─── DATA PROVIDED

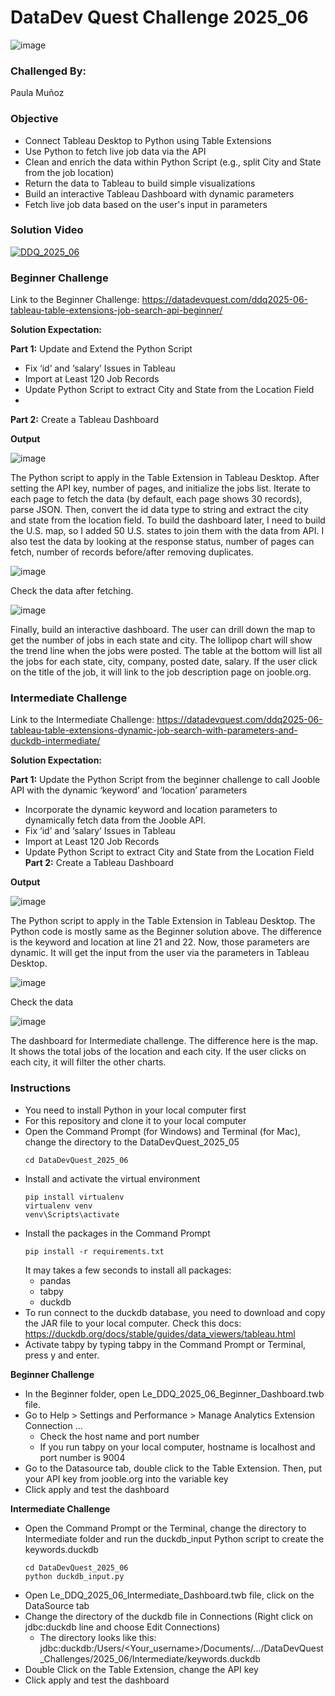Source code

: # DataDev Quest Challenge 2025_06

![image](https://github.com/le-luu/DataDevQuest_2025_03/blob/main/img/logo.svg)

### Challenged By: 
Paula Muñoz

### Objective
- Connect Tableau Desktop to Python using Table Extensions
- Use Python to fetch live job data via the API
- Clean and enrich the data within Python Script (e.g., split City and State from the job location)
- Return the data to Tableau to build simple visualizations
- Build an interactive Tableau Dashboard with dynamic parameters
- Fetch live job data based on the user's input in parameters

### Solution Video
[![DDQ_2025_06](https://img.youtube.com/vi/XnwSVBBIcHU/0.jpg)](https://www.youtube.com/watch?v=XnwSVBBIcHU)

### Beginner Challenge
Link to the Beginner Challenge: https://datadevquest.com/ddq2025-06-tableau-table-extensions-job-search-api-beginner/

**Solution Expectation:**

**Part 1:** Update and Extend the Python Script
- Fix ‘id’ and ‘salary’ Issues in Tableau
- Import at Least 120 Job Records
- Update Python Script to extract City and State from the Location Field
- 
**Part 2:** Create a Tableau Dashboard

**Output**

![image](https://github.com/le-luu/DataDevQuest_2025_06/blob/main/img/DDQ_2025_06_Beginner_Solution_Script_img.png)

The Python script to apply in the Table Extension in Tableau Desktop. After setting the API key, number of pages, and initialize the jobs list. Iterate to each page to fetch the data (by default, each page shows 30 records), parse JSON. Then, convert the id data type to string and extract the city and state from the location field. To build the dashboard later, I need to build the U.S. map, so I added 50 U.S. states to join them with the data from API. I also test the data by looking at the response status, number of pages can fetch, number of records before/after removing duplicates.

![image](https://github.com/le-luu/DataDevQuest_2025_06/blob/main/img/DDQ_2025_06_Beginner_cmd_output.png)

Check the data after fetching. 

![image](https://github.com/le-luu/DataDevQuest_2025_06/blob/main/img/DDQ_2025_06_Beginner_Dashboard.png)

Finally, build an interactive dashboard. The user can drill down the map to get the number of jobs in each state and city. The lollipop chart will show the trend line when the jobs were posted. The table at the bottom will list all the jobs for each state, city, company, posted date, salary. If the user click on the title of the job, it will link to the job description page on jooble.org.

### Intermediate Challenge
Link to the Intermediate Challenge: https://datadevquest.com/ddq2025-06-tableau-table-extensions-dynamic-job-search-with-parameters-and-duckdb-intermediate/

**Solution Expectation:**

**Part 1:** Update the Python Script from the beginner challenge to call Jooble API with the dynamic ‘keyword’ and ‘location’ parameters
- Incorporate the dynamic keyword and location parameters to dynamically fetch data from the Jooble API.
- Fix ‘id’ and ‘salary’ Issues in Tableau
- Import at Least 120 Job Records
- Update Python Script to extract City and State from the Location Field
**Part 2:** Create a Tableau Dashboard

**Output**

![image](https://github.com/le-luu/DataDevQuest_2025_06/blob/main/img/DDQ_2025_06_Intermediate_Solution_Script_img.png)

The Python script to apply in the Table Extension in Tableau Desktop. The Python code is mostly same as the Beginner solution above. The difference is the keyword and location at line 21 and 22. Now, those parameters are dynamic. It will get the input from the user via the parameters in Tableau Desktop. 

![image](https://github.com/le-luu/DataDevQuest_2025_06/blob/main/img/DDQ_2025_06_Intermediate_cmd_output.png)

Check the data 

![image](https://github.com/le-luu/DataDevQuest_2025_06/blob/main/img/DDQ_2025_06_Intermediate_Dashboard.png)

The dashboard for Intermediate challenge. The difference here is the map. It shows the total jobs of the location and each city. If the user clicks on each city, it will filter the other charts.

### Instructions
- You need to install Python in your local computer first
- For this repository and clone it to your local computer
- Open the Command Prompt (for Windows) and Terminal (for Mac), change the directory to the DataDevQuest_2025_05
    ```
    cd DataDevQuest_2025_06
    ```
- Install and activate the virtual environment
    ```
    pip install virtualenv
    virtualenv venv
    venv\Scripts\activate
    ```    
- Install the packages in the Command Prompt
    ```
    pip install -r requirements.txt
    ```
    It may takes a few seconds to install all packages:
    - pandas
    - tabpy
    - duckdb
- To run connect to the duckdb database, you need to download and copy the JAR file to your local computer. Check this docs: https://duckdb.org/docs/stable/guides/data_viewers/tableau.html
- Activate tabpy by typing tabpy in the Command Prompt or Terminal, press y and enter.

**Beginner Challenge**
  
- In the Beginner folder, open Le_DDQ_2025_06_Beginner_Dashboard.twb file.
- Go to Help > Settings and Performance > Manage Analytics Extension Connection ...
    - Check the host name and port number
    - If you run tabpy on your local computer, hostname is localhost and port number is 9004
- Go to the Datasource tab, double click to the Table Extension. Then, put your API key from jooble.org into the variable key
- Click apply and test the dashboard

**Intermediate Challenge**

- Open the Command Prompt or the Terminal, change the directory to Intermediate folder and run the duckdb_input Python script to create the keywords.duckdb
    ```
    cd DataDevQuest_2025_06
    python duckdb_input.py
    ```
- Open Le_DDQ_2025_06_Intermediate_Dashboard.twb file, click on the DataSource tab
- Change the directory of the duckdb file in Connections (Right click on jdbc:duckdb line and choose Edit Connections)
    - The directory looks like this: jdbc:duckdb:/Users/<Your_username>/Documents/.../DataDevQuest_Challenges/2025_06/Intermediate/keywords.duckdb
- Double Click on the Table Extension, change the API key
- Click apply and test the dashboard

──────

How many lines in the data above hold the word "list"? Answer with the number alone.

2